The U.S. Navy is two years ahead of schedule in rolling out its Laser Weapon System (LaWs). The first ship to be fitted with LaWs is the guided-missile destroyer USS Dewey (DDG 105).
Developed by the Naval Research Laboratory in Washington DC, LaWs is a directed-energy laser that can target, disable, and destroy missiles, drones, aircraft, and other land and ocean based vehicles and vessels. LaWs, however, is not to be confused with the lasers we’re all used to seeing in movies. The laser does not instantaneously destroy moving objects, rather, it provides “graduated lethality.” For example, when LaWs is deployed against a moving target, the laser heats the surface of the target until it starts a fire, sustained application of the laser’s intensity is what leads to the explosion. Naturally, the smaller the object, the more effective the laser.

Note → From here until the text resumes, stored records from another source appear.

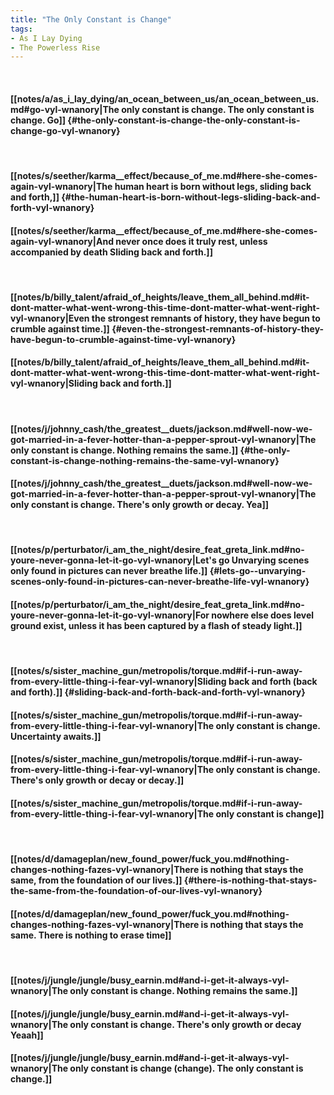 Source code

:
 ```yaml
---
title: "The Only Constant is Change"
tags:
- As I Lay Dying
- The Powerless Rise
---
```

&nbsp;
#### [[notes/a/as_i_lay_dying/an_ocean_between_us/an_ocean_between_us.md#go-vyl-wnanory|The only constant is change. The only constant is change. Go]] {#the-only-constant-is-change-the-only-constant-is-change-go-vyl-wnanory}
&nbsp;
#### [[notes/s/seether/karma__effect/because_of_me.md#here-she-comes-again-vyl-wnanory|The human heart is born without legs, sliding back and forth,]] {#the-human-heart-is-born-without-legs-sliding-back-and-forth-vyl-wnanory}
#### [[notes/s/seether/karma__effect/because_of_me.md#here-she-comes-again-vyl-wnanory|And never once does it truly rest, unless accompanied by death  Sliding back and forth.]]
&nbsp;
#### [[notes/b/billy_talent/afraid_of_heights/leave_them_all_behind.md#it-dont-matter-what-went-wrong-this-time-dont-matter-what-went-right-vyl-wnanory|Even the strongest remnants of history, they have begun to crumble against time.]] {#even-the-strongest-remnants-of-history-they-have-begun-to-crumble-against-time-vyl-wnanory}
#### [[notes/b/billy_talent/afraid_of_heights/leave_them_all_behind.md#it-dont-matter-what-went-wrong-this-time-dont-matter-what-went-right-vyl-wnanory|Sliding back and forth.]]
&nbsp;
#### [[notes/j/johnny_cash/the_greatest__duets/jackson.md#well-now-we-got-married-in-a-fever-hotter-than-a-pepper-sprout-vyl-wnanory|The only constant is change. Nothing remains the same.]] {#the-only-constant-is-change-nothing-remains-the-same-vyl-wnanory}
#### [[notes/j/johnny_cash/the_greatest__duets/jackson.md#well-now-we-got-married-in-a-fever-hotter-than-a-pepper-sprout-vyl-wnanory|The only constant is change. There's only growth or decay. Yea]]
&nbsp;
#### [[notes/p/perturbator/i_am_the_night/desire_feat_greta_link.md#no-youre-never-gonna-let-it-go-vyl-wnanory|Let's go  Unvarying scenes only found in pictures can never breathe life.]] {#lets-go--unvarying-scenes-only-found-in-pictures-can-never-breathe-life-vyl-wnanory}
#### [[notes/p/perturbator/i_am_the_night/desire_feat_greta_link.md#no-youre-never-gonna-let-it-go-vyl-wnanory|For nowhere else does level ground exist, unless it has been captured by a flash of steady light.]]
&nbsp;
#### [[notes/s/sister_machine_gun/metropolis/torque.md#if-i-run-away-from-every-little-thing-i-fear-vyl-wnanory|Sliding back and forth (back and forth).]] {#sliding-back-and-forth-back-and-forth-vyl-wnanory}
#### [[notes/s/sister_machine_gun/metropolis/torque.md#if-i-run-away-from-every-little-thing-i-fear-vyl-wnanory|The only constant is change. Uncertainty awaits.]]
#### [[notes/s/sister_machine_gun/metropolis/torque.md#if-i-run-away-from-every-little-thing-i-fear-vyl-wnanory|The only constant is change. There's only growth or decay  or decay.]]
#### [[notes/s/sister_machine_gun/metropolis/torque.md#if-i-run-away-from-every-little-thing-i-fear-vyl-wnanory|The only constant is change]]
&nbsp;
#### [[notes/d/damageplan/new_found_power/fuck_you.md#nothing-changes-nothing-fazes-vyl-wnanory|There is nothing that stays the same, from the foundation of our lives.]] {#there-is-nothing-that-stays-the-same-from-the-foundation-of-our-lives-vyl-wnanory}
#### [[notes/d/damageplan/new_found_power/fuck_you.md#nothing-changes-nothing-fazes-vyl-wnanory|There is nothing that stays the same. There is nothing to erase time]]
&nbsp;
#### [[notes/j/jungle/jungle/busy_earnin.md#and-i-get-it-always-vyl-wnanory|The only constant is change. Nothing remains the same.]]
#### [[notes/j/jungle/jungle/busy_earnin.md#and-i-get-it-always-vyl-wnanory|The only constant is change. There's only growth or decay  Yeaah]]
#### [[notes/j/jungle/jungle/busy_earnin.md#and-i-get-it-always-vyl-wnanory|The only constant is change (change). The only constant is change.]]
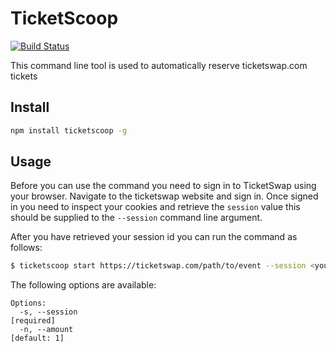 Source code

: # TicketScoop

[![Build Status](https://travis-ci.org/matthisk/TicketScoop.svg?branch=master)](https://travis-ci.org/matthisk/TicketScoop)

This command line tool is used to automatically reserve ticketswap.com tickets

## Install

```bash
npm install ticketscoop -g
```

## Usage

Before you can use the command you need to sign in to TicketSwap using your browser.
Navigate to the ticketswap website and sign in. Once signed in you need to inspect your cookies 
and retrieve the `session` value this should be supplied to the `--session` command line argument.

After you have retrieved your session id you can run the command as follows:

```bash
$ ticketscoop start https://ticketswap.com/path/to/event --session <your_session_id>
```

The following options are available:

```
Options:
  -s, --session                                                       [required]
  -n, --amount                                                      [default: 1]
```
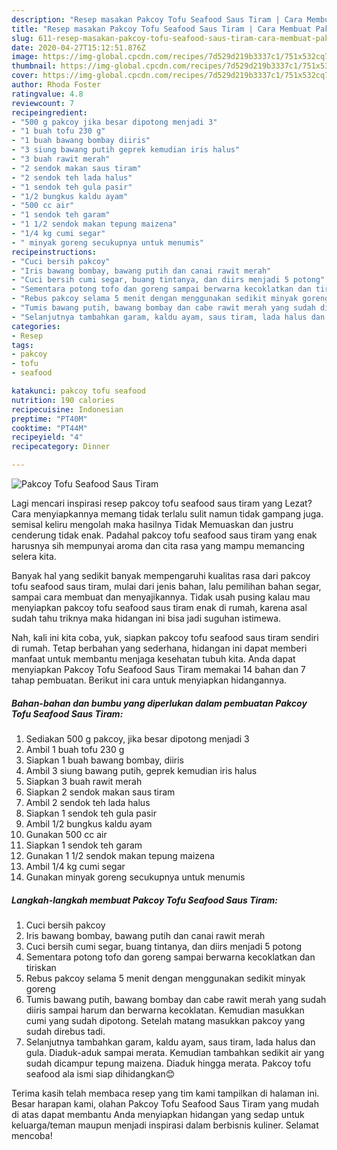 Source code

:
 ```yaml
---
description: "Resep masakan Pakcoy Tofu Seafood Saus Tiram | Cara Membuat Pakcoy Tofu Seafood Saus Tiram Yang Menggugah Selera"
title: "Resep masakan Pakcoy Tofu Seafood Saus Tiram | Cara Membuat Pakcoy Tofu Seafood Saus Tiram Yang Menggugah Selera"
slug: 611-resep-masakan-pakcoy-tofu-seafood-saus-tiram-cara-membuat-pakcoy-tofu-seafood-saus-tiram-yang-menggugah-selera
date: 2020-04-27T15:12:51.876Z
image: https://img-global.cpcdn.com/recipes/7d529d219b3337c1/751x532cq70/pakcoy-tofu-seafood-saus-tiram-foto-resep-utama.jpg
thumbnail: https://img-global.cpcdn.com/recipes/7d529d219b3337c1/751x532cq70/pakcoy-tofu-seafood-saus-tiram-foto-resep-utama.jpg
cover: https://img-global.cpcdn.com/recipes/7d529d219b3337c1/751x532cq70/pakcoy-tofu-seafood-saus-tiram-foto-resep-utama.jpg
author: Rhoda Foster
ratingvalue: 4.8
reviewcount: 7
recipeingredient:
- "500 g pakcoy jika besar dipotong menjadi 3"
- "1 buah tofu 230 g"
- "1 buah bawang bombay diiris"
- "3 siung bawang putih geprek kemudian iris halus"
- "3 buah rawit merah"
- "2 sendok makan saus tiram"
- "2 sendok teh lada halus"
- "1 sendok teh gula pasir"
- "1/2 bungkus kaldu ayam"
- "500 cc air"
- "1 sendok teh garam"
- "1 1/2 sendok makan tepung maizena"
- "1/4 kg cumi segar"
- " minyak goreng secukupnya untuk menumis"
recipeinstructions:
- "Cuci bersih pakcoy"
- "Iris bawang bombay, bawang putih dan canai rawit merah"
- "Cuci bersih cumi segar, buang tintanya, dan diirs menjadi 5 potong"
- "Sementara potong tofo dan goreng sampai berwarna kecoklatkan dan tiriskan"
- "Rebus pakcoy selama 5 menit dengan menggunakan sedikit minyak goreng"
- "Tumis bawang putih, bawang bombay dan cabe rawit merah yang sudah diiris sampai harum dan berwarna kecoklatan. Kemudian masukkan cumi yang sudah dipotong. Setelah matang masukkan pakcoy yang sudah direbus tadi."
- "Selanjutnya tambahkan garam, kaldu ayam, saus tiram, lada halus dan gula. Diaduk-aduk sampai merata. Kemudian tambahkan sedikit air yang sudah dicampur tepung maizena. Diaduk hingga merata. Pakcoy tofu seafood ala ismi siap dihidangkan😊"
categories:
- Resep
tags:
- pakcoy
- tofu
- seafood

katakunci: pakcoy tofu seafood 
nutrition: 190 calories
recipecuisine: Indonesian
preptime: "PT40M"
cooktime: "PT44M"
recipeyield: "4"
recipecategory: Dinner

---
```



![Pakcoy Tofu Seafood Saus Tiram](https://img-global.cpcdn.com/recipes/7d529d219b3337c1/751x532cq70/pakcoy-tofu-seafood-saus-tiram-foto-resep-utama.jpg)

Lagi mencari inspirasi resep pakcoy tofu seafood saus tiram yang Lezat? Cara menyiapkannya memang tidak terlalu sulit namun tidak gampang juga. semisal keliru mengolah maka hasilnya Tidak Memuaskan dan justru cenderung tidak enak. Padahal pakcoy tofu seafood saus tiram yang enak harusnya sih mempunyai aroma dan cita rasa yang mampu memancing selera kita.

Banyak hal yang sedikit banyak mempengaruhi kualitas rasa dari pakcoy tofu seafood saus tiram, mulai dari jenis bahan, lalu pemilihan bahan segar, sampai cara membuat dan menyajikannya. Tidak usah pusing kalau mau menyiapkan pakcoy tofu seafood saus tiram enak di rumah, karena asal sudah tahu triknya maka hidangan ini bisa jadi suguhan istimewa.




Nah, kali ini kita coba, yuk, siapkan pakcoy tofu seafood saus tiram sendiri di rumah. Tetap berbahan yang sederhana, hidangan ini dapat memberi manfaat untuk membantu menjaga kesehatan tubuh kita. Anda dapat menyiapkan Pakcoy Tofu Seafood Saus Tiram memakai 14 bahan dan 7 tahap pembuatan. Berikut ini cara untuk menyiapkan hidangannya.

<!--inarticleads1-->

##### Bahan-bahan dan bumbu yang diperlukan dalam pembuatan Pakcoy Tofu Seafood Saus Tiram:

1. Sediakan 500 g pakcoy, jika besar dipotong menjadi 3
1. Ambil 1 buah tofu 230 g
1. Siapkan 1 buah bawang bombay, diiris
1. Ambil 3 siung bawang putih, geprek kemudian iris halus
1. Siapkan 3 buah rawit merah
1. Siapkan 2 sendok makan saus tiram
1. Ambil 2 sendok teh lada halus
1. Siapkan 1 sendok teh gula pasir
1. Ambil 1/2 bungkus kaldu ayam
1. Gunakan 500 cc air
1. Siapkan 1 sendok teh garam
1. Gunakan 1 1/2 sendok makan tepung maizena
1. Ambil 1/4 kg cumi segar
1. Gunakan  minyak goreng secukupnya untuk menumis




<!--inarticleads2-->

##### Langkah-langkah membuat Pakcoy Tofu Seafood Saus Tiram:

1. Cuci bersih pakcoy
1. Iris bawang bombay, bawang putih dan canai rawit merah
1. Cuci bersih cumi segar, buang tintanya, dan diirs menjadi 5 potong
1. Sementara potong tofo dan goreng sampai berwarna kecoklatkan dan tiriskan
1. Rebus pakcoy selama 5 menit dengan menggunakan sedikit minyak goreng
1. Tumis bawang putih, bawang bombay dan cabe rawit merah yang sudah diiris sampai harum dan berwarna kecoklatan. Kemudian masukkan cumi yang sudah dipotong. Setelah matang masukkan pakcoy yang sudah direbus tadi.
1. Selanjutnya tambahkan garam, kaldu ayam, saus tiram, lada halus dan gula. Diaduk-aduk sampai merata. Kemudian tambahkan sedikit air yang sudah dicampur tepung maizena. Diaduk hingga merata. Pakcoy tofu seafood ala ismi siap dihidangkan😊




Terima kasih telah membaca resep yang tim kami tampilkan di halaman ini. Besar harapan kami, olahan Pakcoy Tofu Seafood Saus Tiram yang mudah di atas dapat membantu Anda menyiapkan hidangan yang sedap untuk keluarga/teman maupun menjadi inspirasi dalam berbisnis kuliner. Selamat mencoba!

Other benefits to LaWs include heating a moving target so that an adjunct weapon (e.g. heat-seeking missile) can more effectively lock on and track its target. LaWs can also disorient pilots, disrupt on-board electronic sensors and components, and shine a beam of light warning the enemy of the use of lethal force.
One major drawback to LaWs is that it needs to be coupled with another weapon. Another issue is that it can only focus on one target at a time, making the system not as effective against a swarm of enemy targets.
Of course, it’s not all too difficult to envision future versions of this technology capable of honing in on multiple targets at a time, with even greater laser intensity.